Similarly notable was the exhibit on the involvement, influence, and impact of student protesters on the movement, especially in regards to the media coverage of it. Images of African-American and white students staging non-violent protests, and still being abused by authorities for non-compliance, were stamped on the public consciousness.
However, what I found most remarkable and moving about these displays was not just the brilliant showcasing of the efforts of civil rights leaders like Malcolm X and Bayard Rustin, but also the parallels seen between the activism of the past and the evolution of the Black Lives Matters movement. Showing the drive of young black Americans striving and fighting for their right to be treated as citizens struck a chord in me. The realization that the pleas of activists in the ’60s – their demands for fairer housing regulations, protection of voting rights, and an end to police brutality – were so eerily similar to the present cries of the struggling black community stung to my core.

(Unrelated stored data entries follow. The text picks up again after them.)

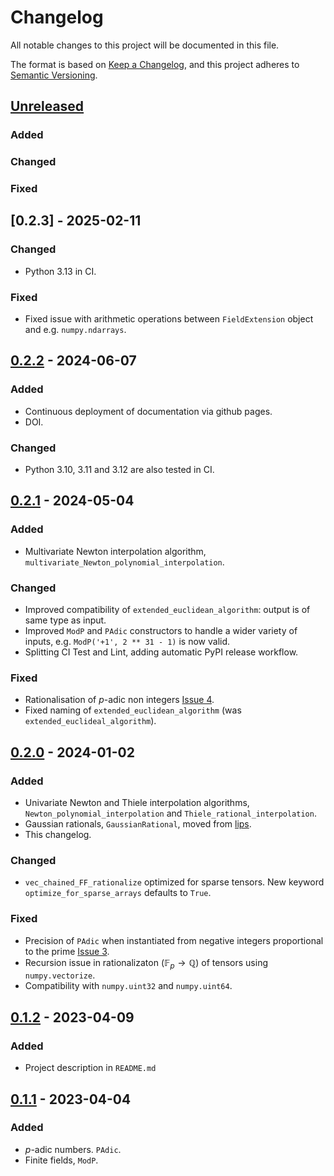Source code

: # Changelog

All notable changes to this project will be documented in this file.

The format is based on [Keep a Changelog](https://keepachangelog.com/en/1.0.0/),
and this project adheres to [Semantic Versioning](https://semver.org/spec/v2.0.0.html).

## [Unreleased]

### Added

### Changed

### Fixed


## [0.2.3] - 2025-02-11

### Changed

- Python 3.13 in CI.

### Fixed

- Fixed issue with arithmetic operations between `FieldExtension` object and e.g. `numpy.ndarrays`.

## [0.2.2] - 2024-06-07

### Added

- Continuous deployment of documentation via github pages.
- DOI.

### Changed

- Python 3.10, 3.11 and 3.12 are also tested in CI.


## [0.2.1] - 2024-05-04

### Added

- Multivariate Newton interpolation algorithm, `multivariate_Newton_polynomial_interpolation`.

### Changed

- Improved compatibility of `extended_euclidean_algorithm`: output is of same type as input.
- Improved `ModP` and `PAdic` constructors to handle a wider variety of inputs, e.g. `ModP('+1', 2 ** 31 - 1)` is now valid.
- Splitting CI Test and Lint, adding automatic PyPI release workflow.

### Fixed

- Rationalisation of $p$-adic non integers [Issue 4](https://github.com/GDeLaurentis/pyadic/issues/4).
- Fixed naming of `extended_euclidean_algorithm` (was `extended_euclideal_algorithm`).


## [0.2.0] - 2024-01-02

### Added

- Univariate Newton and Thiele interpolation algorithms, `Newton_polynomial_interpolation` and `Thiele_rational_interpolation`.
- Gaussian rationals, `GaussianRational`, moved from [lips](https://github.com/GDeLaurentis/lips).
- This changelog.

### Changed

- `vec_chained_FF_rationalize` optimized for sparse tensors. New keyword `optimize_for_sparse_arrays` defaults to `True`.

### Fixed

- Precision of `PAdic` when instantiated from negative integers proportional to the prime [Issue 3](https://github.com/GDeLaurentis/pyadic/issues/3).
- Recursion issue in rationalizaton ($\mathbb{F}_p \rightarrow \mathbb{Q}$) of tensors using `numpy.vectorize`.
- Compatibility with `numpy.uint32` and `numpy.uint64`.


## [0.1.2] - 2023-04-09

### Added

- Project description in `README.md`


## [0.1.1] - 2023-04-04

### Added

- $p$-adic numbers. `PAdic`.
- Finite fields, `ModP`.


[unreleased]: https://github.com/GDeLaurentis/pyadic/compare/v0.2.3...HEAD
[0.2.2]: https://github.com/GDeLaurentis/pyadic/compare/v0.2.2...v0.2.3
[0.2.2]: https://github.com/GDeLaurentis/pyadic/compare/v0.2.1...v0.2.2
[0.2.1]: https://github.com/GDeLaurentis/pyadic/compare/v0.2.0...v0.2.1
[0.2.0]: https://github.com/GDeLaurentis/pyadic/compare/v0.1.2...v0.2.0
[0.1.2]: https://github.com/GDeLaurentis/pyadic/compare/v0.1.1...v0.1.2
[0.1.1]: https://github.com/GDeLaurentis/pyadic/releases/tag/v0.1.1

As I turned to leave the displays that connected the historic path of our predecessors to the road advocates across the nation are paving for change, I saw an interactive display where visitors of the Newseum Institute answered the question “Have the protests in Ferguson made a difference?” by placing a marker on a board in either a Yes or No column. The markers showed that a majority thought that “No,” the protests had not made a difference. In a way, I understand this response; not enough major pieces of legislation or concrete action have been accomplished since the movement began, so it is reasonable to say that not much of a difference has been made. However, I placed my marker on the “Yes” column. I believe that the early protesters of the Black Lives Matters movement and in Ferguson profoundly changed the trajectory of US political culture. The discussions sparked across the nation shifted public consciousness. Looking back at our history, I saw how important it was for our ancestors to “Make Some Noise,” and I learned that speaking out always makes a difference.
by Robynn Singer-Baefsky
The Mansion on O Street is a hidden treasure in the middle of the historical Dupont Circle district of Washington, D.C. This peculiar house has over one hundred rooms, seventy secret doors, and is filled to the brim with memorabilia. It was the perfect spot for the Emerson networking event for Emerson students currently enrolled in the Washington, D.C. internship program, CPLA alumni, Emerson faculty, and those of us who visited Washington with CPLA in October.
President Lee Pelton spoke at the event and addressed Emerson’s recent accomplishments, including its new ranking as the number-one journalism school in the U.S. He opened up the room for questions (though time was not necessarily permitting), and nodded and smiled when he was immediately asked about the Boston Globe article discussing the future of the Colonial Theatre. It seemed the question was staged, considering his decision to field questions and the nature of his response; he wanted to address the matter to people who would spread his message to others in the Emerson Mafia.
During the networking part of the evening, people split off into groups to speak about their ambitions and interests and make professional connections. It was a fun and interesting (albeit slightly overwhelming) place to meet people with similar interests, or who had graduated Emerson with the same degree that I am working for.
The networking event was an eye-opening chance to see what an Emerson education and hard work can do. The alumni in attendance epitomize the opportunities Emerson offers, and what doors open simply by being a graduate of the college.